To summarise, we emphasise that the typical astrometric offsets within GOTO data as measured by the LSST stack are small compared to GOTO’s pixel scale, and the astrometry is sufficiently precise and accurate to match to other optical and/or near-infrared catalogues.
6.2. Photometry assessment
In this subsection, we assess the quality of the aperture photometry of GOTO sources detected and measured by the LSST stack. We do this by comparing to positionally matched PS1 sources (see Section 6.1) and sources measured by GOTO’s in-house pipeline, gotophoto, which uses SExtractor (Bertin & Arnouts Reference Bertin and Arnouts1996) to detect and measure sources. Starting with the comparison against PS1, we show in the left-hand plot of Figure 10 the magnitude difference between (colour-corrected) PS1 PSF photometry and GOTO photometry (using 11.16 arcsec apertures) as a function of the LSST stack-measured source magnitude. In this case, we have only plotted the results for a single tract (i.e., tract 122); we explore how the photometric quality changes as a function of tract later in this section. From Figure 10, we see that for sources brighter than 
$m_{\rm L}\sim18$, the LSST stack-measured GOTO photometry is typically within 0.2 mag of the colour-corrected PS1 photometry, while sources brighter than 
$m_{\rm L}\sim16$ are typically well within 50 mmag of the colour-corrected PS1 magnitudes.
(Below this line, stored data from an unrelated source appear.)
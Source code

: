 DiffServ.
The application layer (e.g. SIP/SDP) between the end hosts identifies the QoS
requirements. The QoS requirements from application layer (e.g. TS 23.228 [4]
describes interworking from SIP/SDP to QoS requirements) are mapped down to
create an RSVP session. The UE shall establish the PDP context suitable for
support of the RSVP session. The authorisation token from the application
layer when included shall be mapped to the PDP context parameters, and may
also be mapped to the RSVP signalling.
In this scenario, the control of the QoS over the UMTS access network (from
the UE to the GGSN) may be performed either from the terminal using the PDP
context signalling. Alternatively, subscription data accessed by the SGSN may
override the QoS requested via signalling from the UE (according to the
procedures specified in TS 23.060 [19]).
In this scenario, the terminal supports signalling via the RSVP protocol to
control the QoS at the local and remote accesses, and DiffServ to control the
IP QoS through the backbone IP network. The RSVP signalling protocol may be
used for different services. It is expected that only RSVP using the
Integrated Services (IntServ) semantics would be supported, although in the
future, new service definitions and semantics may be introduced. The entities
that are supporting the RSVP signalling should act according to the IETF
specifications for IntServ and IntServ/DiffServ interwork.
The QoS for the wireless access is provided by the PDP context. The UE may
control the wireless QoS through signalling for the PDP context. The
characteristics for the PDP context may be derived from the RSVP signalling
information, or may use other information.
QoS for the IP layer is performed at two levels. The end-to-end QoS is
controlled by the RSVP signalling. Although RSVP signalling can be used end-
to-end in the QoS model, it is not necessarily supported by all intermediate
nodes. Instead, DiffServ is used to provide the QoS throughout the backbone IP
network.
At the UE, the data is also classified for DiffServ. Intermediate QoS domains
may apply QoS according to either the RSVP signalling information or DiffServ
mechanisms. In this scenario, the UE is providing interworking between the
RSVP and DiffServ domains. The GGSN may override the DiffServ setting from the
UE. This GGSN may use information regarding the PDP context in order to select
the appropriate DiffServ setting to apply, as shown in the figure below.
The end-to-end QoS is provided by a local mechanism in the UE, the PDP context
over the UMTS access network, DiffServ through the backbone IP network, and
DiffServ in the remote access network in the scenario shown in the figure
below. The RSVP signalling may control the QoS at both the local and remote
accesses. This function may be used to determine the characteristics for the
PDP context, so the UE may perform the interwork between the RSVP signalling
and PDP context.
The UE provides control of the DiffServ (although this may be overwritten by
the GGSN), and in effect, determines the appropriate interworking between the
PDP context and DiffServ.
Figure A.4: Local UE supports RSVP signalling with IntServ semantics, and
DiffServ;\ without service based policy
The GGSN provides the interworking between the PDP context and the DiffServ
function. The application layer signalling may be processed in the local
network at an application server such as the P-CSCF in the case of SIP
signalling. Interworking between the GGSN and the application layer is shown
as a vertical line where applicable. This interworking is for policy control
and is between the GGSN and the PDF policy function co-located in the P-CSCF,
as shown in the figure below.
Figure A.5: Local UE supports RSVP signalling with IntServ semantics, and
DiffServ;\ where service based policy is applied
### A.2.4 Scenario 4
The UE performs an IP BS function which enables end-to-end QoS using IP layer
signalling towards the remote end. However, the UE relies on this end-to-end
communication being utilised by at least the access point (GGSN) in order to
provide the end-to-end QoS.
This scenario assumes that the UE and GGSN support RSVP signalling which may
Figure 10. Plots showing the difference in measured photometry between LSST stack-detected sources (measured in 9 pixel radius apertures) and positionally matched PS1 (left) and gotophoto-detected sources (right), as a function of LSST stack-measured magnitude. These plots show sources within a single tract (tract 122), but all other tracts show similar results. The PS1 photometry has been colour-corrected so that it corresponds to GOTO’s L-band. gotophoto does not yet colour-correct its reference magnitudes when calculating zero points, hence the observed offset. In the case of sources brighter than 
$m_{\rm L} \sim16$, LSST stack-measured photometry is consistent with PS1 photometry to within 50 mmag. We find, however, that there are fewer catastrophic outliers when comparing to the gotophoto-measured photometries. This suggests that a significant number of catastrophic outliers in the left-hand plot are intrinsic to the observations (e.g., variable sources), rather than due to problems with the pipeline, since gotophoto processed the same data.
Next, we compare the GOTO photometry measured using the LSST stack against that measured using gotophoto, which is also calibrated using PS1 photometry. This is a useful comparison as in doing so we are comparing data obtained using the same system but processed using different pipelines. There are, however, some details that we need to take into account while assessing the results of this comparison. As mentioned in Section 5.3.3, when photometrically calibrating the GOTO exposures using the LSST stack, we used colour-corrected PS1 magnitudes as a reference. By contrast, gotophoto did not apply a colour correction to the PS1 magnitudes. When performing the comparison, we chose measurements from the gotophoto database that had been made on the same exposures as those used to create our (LSST stack-produced) coadded images. We present the results of our comparison between LSST stack and gotophoto-measured photometry in the right-hand panel of Figure 10, again plotting magnitude difference against LSST stack measured magnitude. We see a systematic offset between the two photometry measurements of around 0.1 mag, plus a broader scatter at brighter magnitudes than that seen when compared to the PS1 comparison. We attribute both to the lack of colour correction in the gotophoto data. However, we see far fewer catastrophic outliers in the gotophoto comparison, which suggests the outliers in the PS1 comparison are intrinsic to the exposures (e.g., variable sources, defects).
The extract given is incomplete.